Inoltre, per agevolare l’imprenditoria femminile specifiche policy sono state adottate dal Governo italiano:
Istituzione della Sezione Speciale “Presidenza del Consiglio dei Ministri – Dipartimento Pari Opportunità” del Fondo centrale di garanzia (operativa dal gennaio 2014), strumento di ingegneria finanziaria dedicato in via esclusiva alle imprese femminili e, dal 6 luglio 2015, alle professioniste, che agevola l’accesso al credito con il coinvolgimento di un soggetto finanziario già operante sul mercato: il Fondo di Garanzia per le PMI.
Stipula del Protocollo d’Intesa della Presidenza del Consiglio dei Ministri – Dipartimento Pari Opportunità con Ministero dello sviluppo economico, Associazione bancaria italiana (ABI), Confindustria e altri (firmato il 4 giugno 2014 e rinnovato fino al 31 dicembre 2017) al fine di agevolare l’accesso al credito alle imprese femminili e alle lavoratrici autonome nella fase di creazione di nuove imprese o dell’avvio della professione.
Lei ha partecipato a numerosi scambi e dibattiti internazionali.
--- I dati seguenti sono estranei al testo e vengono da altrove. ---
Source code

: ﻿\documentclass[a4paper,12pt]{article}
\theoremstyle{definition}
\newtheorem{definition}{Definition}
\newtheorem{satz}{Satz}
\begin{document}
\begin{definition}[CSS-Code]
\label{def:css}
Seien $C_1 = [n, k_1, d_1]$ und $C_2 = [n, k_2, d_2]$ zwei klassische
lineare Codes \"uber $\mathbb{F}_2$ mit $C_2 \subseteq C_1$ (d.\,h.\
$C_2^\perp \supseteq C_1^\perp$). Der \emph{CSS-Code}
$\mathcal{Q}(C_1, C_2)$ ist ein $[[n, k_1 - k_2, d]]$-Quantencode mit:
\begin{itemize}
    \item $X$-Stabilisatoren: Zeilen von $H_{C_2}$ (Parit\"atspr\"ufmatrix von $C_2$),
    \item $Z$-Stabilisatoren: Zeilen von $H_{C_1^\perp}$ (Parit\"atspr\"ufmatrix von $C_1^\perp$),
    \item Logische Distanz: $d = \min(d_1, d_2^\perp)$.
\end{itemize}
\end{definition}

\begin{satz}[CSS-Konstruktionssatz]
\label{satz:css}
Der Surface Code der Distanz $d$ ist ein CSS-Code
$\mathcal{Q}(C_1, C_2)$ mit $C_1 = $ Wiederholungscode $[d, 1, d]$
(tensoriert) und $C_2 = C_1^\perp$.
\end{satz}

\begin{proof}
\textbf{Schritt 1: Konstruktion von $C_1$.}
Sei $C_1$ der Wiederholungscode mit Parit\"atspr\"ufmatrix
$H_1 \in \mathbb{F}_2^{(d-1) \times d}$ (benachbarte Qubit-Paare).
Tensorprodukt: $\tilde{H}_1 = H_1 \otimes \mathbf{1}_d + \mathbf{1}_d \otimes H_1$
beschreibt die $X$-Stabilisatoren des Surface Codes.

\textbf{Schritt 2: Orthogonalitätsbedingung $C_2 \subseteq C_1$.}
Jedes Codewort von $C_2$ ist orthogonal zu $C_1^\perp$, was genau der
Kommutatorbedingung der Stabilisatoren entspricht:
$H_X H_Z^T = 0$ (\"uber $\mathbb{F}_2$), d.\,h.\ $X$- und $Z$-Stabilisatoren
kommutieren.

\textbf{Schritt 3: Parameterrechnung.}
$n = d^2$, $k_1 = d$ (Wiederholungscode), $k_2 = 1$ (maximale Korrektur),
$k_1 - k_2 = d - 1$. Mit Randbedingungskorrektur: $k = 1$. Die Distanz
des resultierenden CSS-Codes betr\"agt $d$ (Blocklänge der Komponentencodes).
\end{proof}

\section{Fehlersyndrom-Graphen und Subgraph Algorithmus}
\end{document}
Come si colloca l’Italia agli occhi degli interlocutori esteri sul tema delle pari opportunità?
La normativa italiana in materia di pari opportunità, come ho illustrato nella risposta al quesito due, è sicuramente all’avanguardia rispetto agli altri paesi europei ed è in evoluzione. Di particolare rilievo e carattere innovativo è in particoalre la legge sulla parità di accesso agli organi delle società quotate in borsa e delle società pubbliche (legge 12 luglio 2011, n. 120), che apporta significative modifiche al testo unico delle disposizioni in materia di intermediazione finanziaria, allo scopo di tutelare la parità di genere nell’accesso agli organi di amministrazione e di controllo delle società quotate in mercati regolamentati e nelle società pubbliche.
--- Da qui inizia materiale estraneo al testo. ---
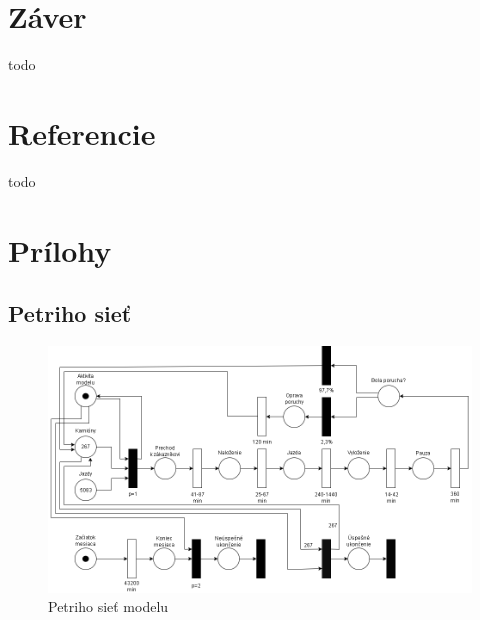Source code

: \documentclass[a4paper, 11pt]{article}
\begin{document}
    \newpage
	\section{Záver}
	todo 

    \newpage
	\section{Referencie}
	todo

    \newpage
	\section{Prílohy}
    \subsection{Petriho sieť}
	\label{subsection:petri_net}
	\begin{figure}[!ht]
		\centering
		\vspace{1cm}
		\includegraphics[width=0.95\linewidth]{res/petri_net.png}
		\caption{Petriho sieť modelu}
		\label{figure:petri_net}
	\end{figure}
\end{document}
Nonostante ciò l’Italia, come è emerso di recente dalla pubblicazione del rapporto sulla parità di genere del World Economic Forum 2016 ha perso posizioni nella classifica mondiale delle disparità tra uomini e donne. Secondo il Global Gender Gap, l’indice stilato dal World Economic Forum che misura quanto (e cosa) manca per raggiungere la parità, l’Italia si attesta sulla 50esima posizione (perdendo posizioni rispetto al 41esimo posto del 2015). A livello mondiale i modelli sono sempre quelli dell’Europa del Nord che occupano le prime quattro posizioni, Islanda in testa. Nella classifica generale anche la Slovenia supera l’Italia. La situazione, soprattutto comparando i dati dell’Italia con il resto d’Europa, sta comunque evolvendo positivamente in diversi campi. Riguardo per esempio il lavoro e il gender pay gap in Europa ci sono più donne laureate che uomini, ma nonostante questo continuano a guadagnare di meno.
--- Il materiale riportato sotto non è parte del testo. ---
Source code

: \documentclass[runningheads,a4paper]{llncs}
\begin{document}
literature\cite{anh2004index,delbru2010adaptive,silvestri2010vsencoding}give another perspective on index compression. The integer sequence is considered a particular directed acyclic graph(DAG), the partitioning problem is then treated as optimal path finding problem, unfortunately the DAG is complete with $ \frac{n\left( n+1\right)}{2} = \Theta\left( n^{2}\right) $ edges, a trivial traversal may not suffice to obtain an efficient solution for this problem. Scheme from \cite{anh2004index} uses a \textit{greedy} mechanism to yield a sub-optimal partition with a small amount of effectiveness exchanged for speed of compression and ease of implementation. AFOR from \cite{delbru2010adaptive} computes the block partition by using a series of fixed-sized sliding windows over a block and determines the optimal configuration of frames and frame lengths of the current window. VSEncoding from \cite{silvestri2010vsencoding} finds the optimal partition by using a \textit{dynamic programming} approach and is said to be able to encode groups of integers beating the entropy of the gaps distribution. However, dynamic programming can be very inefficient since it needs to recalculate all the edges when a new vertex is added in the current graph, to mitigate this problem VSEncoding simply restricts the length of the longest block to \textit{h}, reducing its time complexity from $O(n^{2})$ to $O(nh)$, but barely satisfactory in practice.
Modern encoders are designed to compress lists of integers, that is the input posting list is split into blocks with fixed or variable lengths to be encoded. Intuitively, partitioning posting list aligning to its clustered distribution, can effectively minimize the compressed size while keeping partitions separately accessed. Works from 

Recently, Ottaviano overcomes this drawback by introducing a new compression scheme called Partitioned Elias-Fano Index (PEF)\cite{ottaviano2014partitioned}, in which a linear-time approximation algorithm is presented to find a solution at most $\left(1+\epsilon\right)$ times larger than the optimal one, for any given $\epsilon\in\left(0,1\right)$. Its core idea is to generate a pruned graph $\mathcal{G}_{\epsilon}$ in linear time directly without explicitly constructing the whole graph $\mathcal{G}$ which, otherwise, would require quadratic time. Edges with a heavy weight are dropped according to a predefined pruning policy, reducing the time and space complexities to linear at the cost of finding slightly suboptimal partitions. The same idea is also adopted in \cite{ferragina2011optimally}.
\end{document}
In Italia, secondo il Gender Gap Report 2016, le donne guadagnano meno degli uomini. Per l’esattezza, gli uomini guadagnano il 12,2% in più rispetto alle donne. La percentuale è al di sotto della media europea, secondo la quale le donne in Europa guadagnano oltre il 16% in meno degli uomini. Occorre però effettuare una precisazione, bisogna infatti tenere presente che tali dati sono il risultato di analisi statistiche realizzate su campioni complessi, che tuttavia non sempre tengono conto di alcune variabili strettamente connesse alla presenza delle donne nel mercato del lavoro. Uomini e donne non fanno gli stessi lavori, non sono occupati negli stessi settori, hanno diverse progressioni di carriera, non hanno le stesse caratteristiche personali (età, anzianità sul lavoro, istruzione). Inoltre, le donne tendono ad essere concentrate nei settori di attività e nelle occupazioni (insegnanti, impiegati, il personale infermieristico) caratterizzate da bassi livelli retributivi. Ad esempio nei settori tecnologici-scientifici, generalmente tra i più remunerativi, la presenza delle donne è nettamente inferiore. A ciò si aggiunga che la parte variabile della retribuzione, ad esempio nelle forme di premi di produttività, straordinari,valutazione della performance, è generalmente riconosciuta in percentuale maggiore agli uomini.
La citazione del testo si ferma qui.